Les citoyens de notre République doivent être braves. Ainsi, nous ne leur dirons jamais rien qui leur fasse craindre la mort : cette crainte et la bravoure ne vont pas ensemble. Or, peut-on espérer que l'homme pusillanime, qui croit déja voir les enfers, et que cette noire image épouvante, préfère à la honte d'être esclave la gloire de mourir? Loin donc, loin de nous tous ces terribles récits. O poëtes! renoncez à l'horreur de vos tableaux, faites-nous aimer l'autre vie ; car vous

ne dites point la vérité, et vous glacez le courage.
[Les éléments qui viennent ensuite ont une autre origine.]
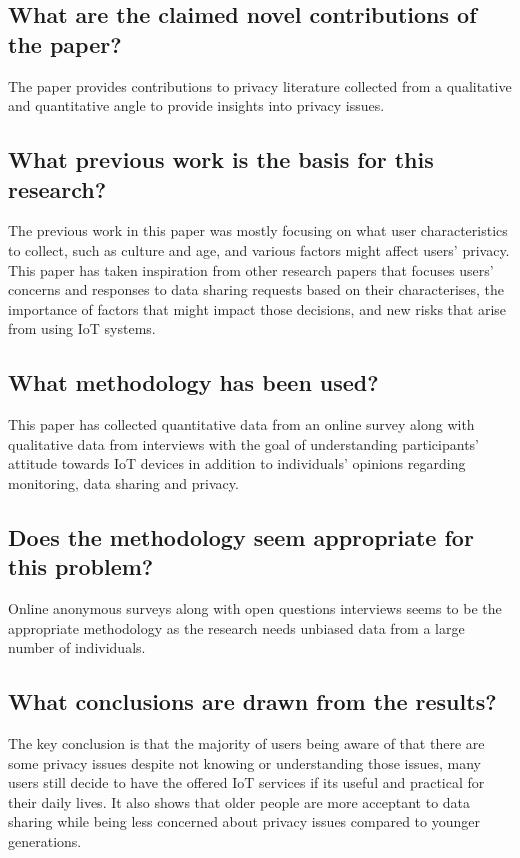 \documentclass[11pt,a4paper]{article}
\begin{document}
\subsection*{What are the claimed novel contributions of the paper?}
The paper provides contributions to privacy literature collected from a qualitative and quantitative angle to provide insights into privacy issues. 

\subsection*{What previous work is the basis for this research?}
The previous work in this paper was mostly focusing on what user characteristics to collect, such as culture and age, and various factors might affect users’ privacy. This paper has taken inspiration from other research papers that focuses users’ concerns and responses to data sharing requests based on their characterises, the importance of factors that might impact those decisions, and new risks that arise from using IoT systems.

\subsection*{What methodology has been used?}
This paper has collected quantitative data from an online survey along with qualitative data from interviews with the goal of understanding participants’ attitude towards IoT devices in addition to individuals’ opinions regarding monitoring, data sharing and privacy. 

\subsection*{Does the methodology seem appropriate for this problem?}
Online anonymous surveys along with open questions interviews seems to be the appropriate methodology as the research needs unbiased data from a large number of individuals. 

\subsection*{What conclusions are drawn from the results?}
The key conclusion is that the majority of users being aware of that there are some privacy issues despite not knowing or understanding those issues, many users still decide to have the offered IoT services if its useful and practical for their daily lives. It also shows that older people are more acceptant to data sharing while being less concerned about privacy issues compared to younger generations. 
\end{document}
Effaçons d'abord ces vers indignes d'Achille :

Qui? moi? le souverain de cette affreuse cour?
Plutôt ramper esclave, et voir encor le jour !

Et ceux-ci :

Ne découvre aux vivants cet empire odieux,
Abhorré des mortels et craint même des dieux.

Et cet autre passage:

Tel est donc l'homme enfin au ténébreux royaume!
Une ombre, un insensible et lugubre fantôme.

Cet autre :

Lui seul de la raison garde encor le flambeau ;

La foule senible errer dans la nuit du tombeau.

Et les suivants :

Son ame, s'envolant au funèbre séjour,
Regrette sa patrie, et la gloire, et l'amour.

Son ame s'évapore et fuit en gémissant.

Tel d'un rocher sacré qui se perd dans les cieux,
Ces nocturnes oiseaux l'essaim tumultueux

S'échappe, et remplit l'air de ses clameurs funèbres :
Tels ces mânes plaintifs traversaient les ténèbres.